What is required
A single figure is the whole answer: the number of lines in the records that contain "root".

-------------------------

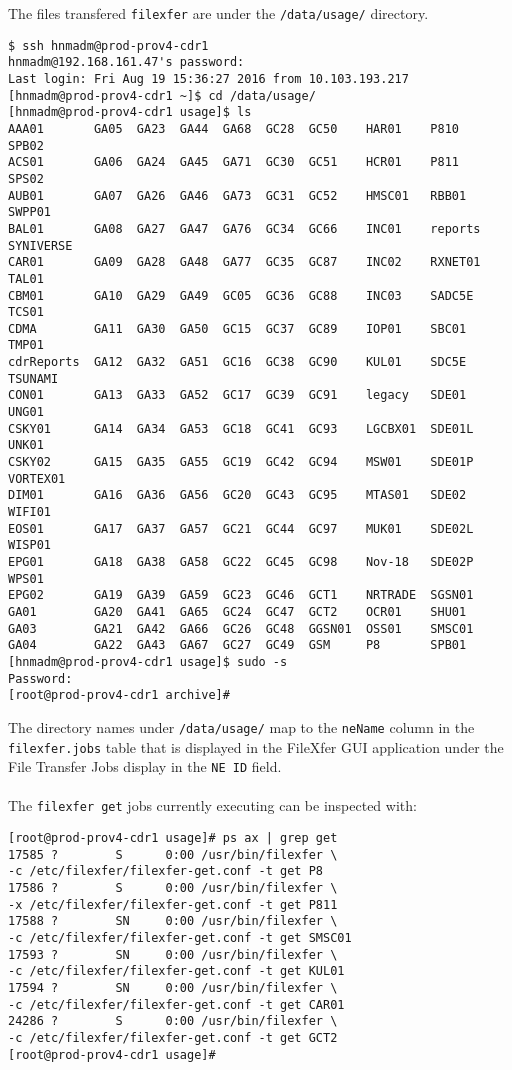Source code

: \noindent The files transfered \texttt{filexfer} are under the
\texttt{/data/usage/} directory.

\begin{verbatim}
$ ssh hnmadm@prod-prov4-cdr1
hnmadm@192.168.161.47's password: 
Last login: Fri Aug 19 15:36:27 2016 from 10.103.193.217
[hnmadm@prod-prov4-cdr1 ~]$ cd /data/usage/
[hnmadm@prod-prov4-cdr1 usage]$ ls
AAA01       GA05  GA23  GA44  GA68  GC28  GC50    HAR01    P810     SPB02
ACS01       GA06  GA24  GA45  GA71  GC30  GC51    HCR01    P811     SPS02
AUB01       GA07  GA26  GA46  GA73  GC31  GC52    HMSC01   RBB01    SWPP01
BAL01       GA08  GA27  GA47  GA76  GC34  GC66    INC01    reports  SYNIVERSE
CAR01       GA09  GA28  GA48  GA77  GC35  GC87    INC02    RXNET01  TAL01
CBM01       GA10  GA29  GA49  GC05  GC36  GC88    INC03    SADC5E   TCS01
CDMA        GA11  GA30  GA50  GC15  GC37  GC89    IOP01    SBC01    TMP01
cdrReports  GA12  GA32  GA51  GC16  GC38  GC90    KUL01    SDC5E    TSUNAMI
CON01       GA13  GA33  GA52  GC17  GC39  GC91    legacy   SDE01    UNG01
CSKY01      GA14  GA34  GA53  GC18  GC41  GC93    LGCBX01  SDE01L   UNK01
CSKY02      GA15  GA35  GA55  GC19  GC42  GC94    MSW01    SDE01P   VORTEX01
DIM01       GA16  GA36  GA56  GC20  GC43  GC95    MTAS01   SDE02    WIFI01
EOS01       GA17  GA37  GA57  GC21  GC44  GC97    MUK01    SDE02L   WISP01
EPG01       GA18  GA38  GA58  GC22  GC45  GC98    Nov-18   SDE02P   WPS01
EPG02       GA19  GA39  GA59  GC23  GC46  GCT1    NRTRADE  SGSN01
GA01        GA20  GA41  GA65  GC24  GC47  GCT2    OCR01    SHU01
GA03        GA21  GA42  GA66  GC26  GC48  GGSN01  OSS01    SMSC01
GA04        GA22  GA43  GA67  GC27  GC49  GSM     P8       SPB01
[hnmadm@prod-prov4-cdr1 usage]$ sudo -s
Password:
[root@prod-prov4-cdr1 archive]#

\end{verbatim}

\noindent The directory names under \texttt{/data/usage/} map to the
\texttt{neName} column in the \texttt{filexfer.jobs} table that
is displayed in the FileXfer GUI application under the
File Transfer Jobs display in the \texttt{NE ID} field.\\
\\
The \texttt{filexfer get} jobs currently executing can be inspected with:

\begin{verbatim}
[root@prod-prov4-cdr1 usage]# ps ax | grep get
17585 ?        S      0:00 /usr/bin/filexfer \
-c /etc/filexfer/filexfer-get.conf -t get P8
17586 ?        S      0:00 /usr/bin/filexfer \
-x /etc/filexfer/filexfer-get.conf -t get P811
17588 ?        SN     0:00 /usr/bin/filexfer \
-c /etc/filexfer/filexfer-get.conf -t get SMSC01
17593 ?        SN     0:00 /usr/bin/filexfer \
-c /etc/filexfer/filexfer-get.conf -t get KUL01
17594 ?        SN     0:00 /usr/bin/filexfer \
-c /etc/filexfer/filexfer-get.conf -t get CAR01
24286 ?        S      0:00 /usr/bin/filexfer \
-c /etc/filexfer/filexfer-get.conf -t get GCT2
[root@prod-prov4-cdr1 usage]#
\end{verbatim}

-------------------------

Answer box
3